Faire l’histoire des sociétés secrètes depuis l’antiquité jusqu’à nos jours serait une tâche bien utile, bien intéressante, mais qui dépasse nos forces. On l’a tenté plusieurs fois ; mais, quel que soit le mérite des divers travaux entrepris sur cette matière, ils n’ont pas encore jeté une bien grande clarté sur ces associations mystérieuses, où se sont élaborées tant de vérités importantes, mêlées à tant d’erreurs étranges.

Les sociétés secrètes ont été jusqu’ici une nécessité des empires. L’inégalité régnant dans ces empires, l’égalité a dû nécessairement chercher l’ombre et le mystère pour travailler à son œuvre divine. Quand la sainte philosophie du Christianisme était proscrite du sol romain, il fallait bien qu’elle se cachât dans les catacombes.

On peut dire qu’il ne se commet pas dans les sociétés humaines, une seule injustice, une seule violation du principe de l’égalité, qu’à l’instant même il n’y ait un germe de société secrète implanté aussi dans le monde, pour réparer cette injustice et punir cette violation de l’égalité. Quand les patriciens de Rome immolèrent Tibérius Gracchus, il prit une poignée de poussière et la jeta vers le ciel ; cette poussière jetée vers le ciel dut enfanter une société secrète, une société de vengeurs qui travailleraient dans l’ombre à l’œuvre que l’on proscrivait et que l’on martyrisait à la lumière du jour.

Comment tomba la république romaine, et comment tombent les empires, sinon parce qu’à la cité patente se substituent obscurément toutes sortes de cités secrètes, qui travaillent sourdement en elle et ruinent peu à peu ses fondements ? L’édifice social est encore debout et élève son dôme dans les airs, un observateurs superficiel le croirait durable et solide ; mais, palais ou temple, cet édifice, miné et lézardé, s’écroulera au premier souffle.
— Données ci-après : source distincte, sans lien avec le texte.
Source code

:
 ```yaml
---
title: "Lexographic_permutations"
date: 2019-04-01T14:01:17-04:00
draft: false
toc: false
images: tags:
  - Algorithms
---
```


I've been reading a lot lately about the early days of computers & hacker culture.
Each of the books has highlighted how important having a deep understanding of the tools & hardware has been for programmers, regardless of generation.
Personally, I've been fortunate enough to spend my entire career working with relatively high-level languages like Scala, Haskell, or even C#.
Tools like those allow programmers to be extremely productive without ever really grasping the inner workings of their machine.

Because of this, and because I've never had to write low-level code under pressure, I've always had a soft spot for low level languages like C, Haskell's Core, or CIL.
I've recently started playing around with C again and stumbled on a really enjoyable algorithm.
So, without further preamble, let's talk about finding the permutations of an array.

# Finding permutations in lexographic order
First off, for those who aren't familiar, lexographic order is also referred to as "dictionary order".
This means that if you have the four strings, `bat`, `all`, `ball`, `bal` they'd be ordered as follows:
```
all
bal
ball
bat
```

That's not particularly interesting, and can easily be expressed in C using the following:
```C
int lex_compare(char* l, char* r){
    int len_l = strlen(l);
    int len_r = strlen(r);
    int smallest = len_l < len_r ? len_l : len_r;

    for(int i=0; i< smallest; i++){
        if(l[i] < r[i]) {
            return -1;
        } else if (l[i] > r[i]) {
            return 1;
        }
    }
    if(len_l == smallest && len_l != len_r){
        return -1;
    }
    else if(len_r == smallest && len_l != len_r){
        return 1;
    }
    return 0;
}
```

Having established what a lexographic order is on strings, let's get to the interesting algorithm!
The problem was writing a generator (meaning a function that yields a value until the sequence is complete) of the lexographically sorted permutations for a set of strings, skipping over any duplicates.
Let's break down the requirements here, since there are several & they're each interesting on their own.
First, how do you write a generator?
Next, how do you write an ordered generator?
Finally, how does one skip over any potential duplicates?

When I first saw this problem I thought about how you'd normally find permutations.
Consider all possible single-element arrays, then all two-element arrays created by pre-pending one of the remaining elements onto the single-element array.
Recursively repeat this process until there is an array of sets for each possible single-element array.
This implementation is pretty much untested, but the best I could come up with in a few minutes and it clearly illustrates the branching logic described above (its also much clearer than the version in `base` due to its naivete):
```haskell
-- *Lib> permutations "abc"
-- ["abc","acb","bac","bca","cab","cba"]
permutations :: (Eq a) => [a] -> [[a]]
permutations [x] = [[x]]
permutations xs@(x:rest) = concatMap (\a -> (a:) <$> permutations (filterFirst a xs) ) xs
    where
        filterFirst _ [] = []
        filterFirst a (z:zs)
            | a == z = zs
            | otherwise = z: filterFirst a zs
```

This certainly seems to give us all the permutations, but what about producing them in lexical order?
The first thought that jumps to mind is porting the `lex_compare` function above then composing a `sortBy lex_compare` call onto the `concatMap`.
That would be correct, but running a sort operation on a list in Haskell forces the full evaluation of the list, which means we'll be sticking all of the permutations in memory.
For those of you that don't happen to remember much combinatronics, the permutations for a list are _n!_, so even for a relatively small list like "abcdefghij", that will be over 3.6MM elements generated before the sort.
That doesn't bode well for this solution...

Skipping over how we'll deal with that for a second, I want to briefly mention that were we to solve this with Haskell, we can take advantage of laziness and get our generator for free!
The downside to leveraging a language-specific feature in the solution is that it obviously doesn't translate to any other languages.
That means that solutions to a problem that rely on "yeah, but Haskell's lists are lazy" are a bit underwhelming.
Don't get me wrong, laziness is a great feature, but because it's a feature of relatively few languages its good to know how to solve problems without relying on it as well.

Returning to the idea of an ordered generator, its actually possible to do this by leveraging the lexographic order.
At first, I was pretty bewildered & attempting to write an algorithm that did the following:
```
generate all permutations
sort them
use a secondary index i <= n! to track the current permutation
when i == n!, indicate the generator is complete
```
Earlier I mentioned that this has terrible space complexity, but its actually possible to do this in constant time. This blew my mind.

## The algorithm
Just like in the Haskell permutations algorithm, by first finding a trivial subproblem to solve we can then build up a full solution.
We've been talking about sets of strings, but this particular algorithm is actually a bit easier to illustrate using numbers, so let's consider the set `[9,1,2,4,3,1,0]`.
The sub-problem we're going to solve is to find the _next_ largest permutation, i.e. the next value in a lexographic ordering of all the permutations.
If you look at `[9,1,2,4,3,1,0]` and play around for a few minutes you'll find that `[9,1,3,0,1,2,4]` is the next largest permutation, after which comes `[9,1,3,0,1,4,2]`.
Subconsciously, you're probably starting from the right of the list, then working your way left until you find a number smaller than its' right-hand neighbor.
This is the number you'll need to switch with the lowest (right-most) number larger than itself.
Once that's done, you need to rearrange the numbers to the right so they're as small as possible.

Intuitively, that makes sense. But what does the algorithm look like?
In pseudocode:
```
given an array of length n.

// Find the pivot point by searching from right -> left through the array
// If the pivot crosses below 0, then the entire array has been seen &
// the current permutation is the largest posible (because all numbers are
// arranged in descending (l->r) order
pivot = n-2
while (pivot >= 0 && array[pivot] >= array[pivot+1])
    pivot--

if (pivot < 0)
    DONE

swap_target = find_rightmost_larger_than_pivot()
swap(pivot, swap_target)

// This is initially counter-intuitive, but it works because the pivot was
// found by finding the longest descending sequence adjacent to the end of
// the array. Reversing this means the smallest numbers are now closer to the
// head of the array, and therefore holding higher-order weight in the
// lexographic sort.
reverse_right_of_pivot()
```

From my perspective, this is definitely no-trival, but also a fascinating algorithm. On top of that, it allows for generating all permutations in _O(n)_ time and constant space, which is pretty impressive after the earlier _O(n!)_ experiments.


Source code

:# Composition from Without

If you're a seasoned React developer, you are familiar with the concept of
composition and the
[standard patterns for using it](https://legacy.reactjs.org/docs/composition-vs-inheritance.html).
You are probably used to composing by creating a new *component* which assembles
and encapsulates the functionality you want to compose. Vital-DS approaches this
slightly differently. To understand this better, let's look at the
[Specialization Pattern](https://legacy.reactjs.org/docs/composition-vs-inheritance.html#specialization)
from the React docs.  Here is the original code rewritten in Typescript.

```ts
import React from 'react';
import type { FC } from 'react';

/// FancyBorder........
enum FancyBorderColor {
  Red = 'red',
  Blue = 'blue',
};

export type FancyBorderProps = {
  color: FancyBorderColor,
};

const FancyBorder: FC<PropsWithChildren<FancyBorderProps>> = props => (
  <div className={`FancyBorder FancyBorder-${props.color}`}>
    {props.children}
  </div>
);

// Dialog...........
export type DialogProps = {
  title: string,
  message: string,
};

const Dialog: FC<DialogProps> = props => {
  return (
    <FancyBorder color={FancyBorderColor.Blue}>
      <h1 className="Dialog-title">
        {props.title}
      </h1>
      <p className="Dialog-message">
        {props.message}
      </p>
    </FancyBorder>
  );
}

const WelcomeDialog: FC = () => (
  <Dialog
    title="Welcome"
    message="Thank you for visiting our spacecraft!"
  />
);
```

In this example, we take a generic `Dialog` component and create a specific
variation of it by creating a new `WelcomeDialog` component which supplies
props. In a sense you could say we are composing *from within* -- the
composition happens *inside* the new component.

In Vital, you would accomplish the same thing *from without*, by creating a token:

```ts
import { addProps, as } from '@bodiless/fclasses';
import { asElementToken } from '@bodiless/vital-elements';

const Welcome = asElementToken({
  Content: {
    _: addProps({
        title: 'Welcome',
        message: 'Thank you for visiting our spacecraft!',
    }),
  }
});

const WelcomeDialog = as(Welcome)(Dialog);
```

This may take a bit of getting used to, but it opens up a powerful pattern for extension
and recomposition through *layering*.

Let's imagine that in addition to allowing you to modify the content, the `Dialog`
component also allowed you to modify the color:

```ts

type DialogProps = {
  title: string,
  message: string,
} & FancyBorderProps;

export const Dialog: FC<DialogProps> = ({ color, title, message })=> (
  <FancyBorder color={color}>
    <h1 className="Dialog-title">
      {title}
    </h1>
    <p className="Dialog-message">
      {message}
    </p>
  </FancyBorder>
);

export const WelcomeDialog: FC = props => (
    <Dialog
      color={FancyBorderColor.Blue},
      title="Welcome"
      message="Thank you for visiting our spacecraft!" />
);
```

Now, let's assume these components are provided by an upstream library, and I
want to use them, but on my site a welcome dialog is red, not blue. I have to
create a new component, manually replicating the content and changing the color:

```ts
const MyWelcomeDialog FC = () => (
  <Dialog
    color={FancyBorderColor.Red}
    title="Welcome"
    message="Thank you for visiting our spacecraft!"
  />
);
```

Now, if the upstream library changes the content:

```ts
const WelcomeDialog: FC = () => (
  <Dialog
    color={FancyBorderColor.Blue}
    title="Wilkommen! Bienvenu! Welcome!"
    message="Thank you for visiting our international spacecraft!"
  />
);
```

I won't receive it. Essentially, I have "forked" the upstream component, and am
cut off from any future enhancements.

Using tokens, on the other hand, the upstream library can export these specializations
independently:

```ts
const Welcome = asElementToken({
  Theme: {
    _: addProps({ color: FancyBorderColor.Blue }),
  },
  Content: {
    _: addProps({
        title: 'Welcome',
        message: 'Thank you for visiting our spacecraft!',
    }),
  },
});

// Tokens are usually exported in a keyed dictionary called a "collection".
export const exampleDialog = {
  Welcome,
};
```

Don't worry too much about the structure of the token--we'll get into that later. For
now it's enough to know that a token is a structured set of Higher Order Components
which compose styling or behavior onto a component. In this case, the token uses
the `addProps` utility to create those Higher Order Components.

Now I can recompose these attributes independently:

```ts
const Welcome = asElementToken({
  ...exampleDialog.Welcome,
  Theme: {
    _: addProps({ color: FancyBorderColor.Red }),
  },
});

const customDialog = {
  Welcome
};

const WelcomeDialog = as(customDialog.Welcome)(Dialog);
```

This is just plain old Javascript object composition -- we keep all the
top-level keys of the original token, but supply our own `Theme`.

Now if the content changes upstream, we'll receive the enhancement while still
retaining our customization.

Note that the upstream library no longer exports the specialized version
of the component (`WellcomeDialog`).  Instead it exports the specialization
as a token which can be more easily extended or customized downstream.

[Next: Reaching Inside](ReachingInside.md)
Les historiens ont trop été jusqu’ici cet observateur superficiel dont l’œil s’arrête à la surface des choses. Que de peines ils se donnent souvent pour parer des cadavres ! Que ne s’occupent-ils plutôt à percer le mystère de ce qui s’agit et vit dans ces cadavres, à étudier soigneusement ce qui, principe de mort aujourd’hui pour la société générale, sera demain principe de vie pour cette même société ! Il y a des instants, dans l’histoire des empires, où la société générale n’existe plus que nominalement, et où il n’y a réellement de vivant que les sectes cachées en son sein.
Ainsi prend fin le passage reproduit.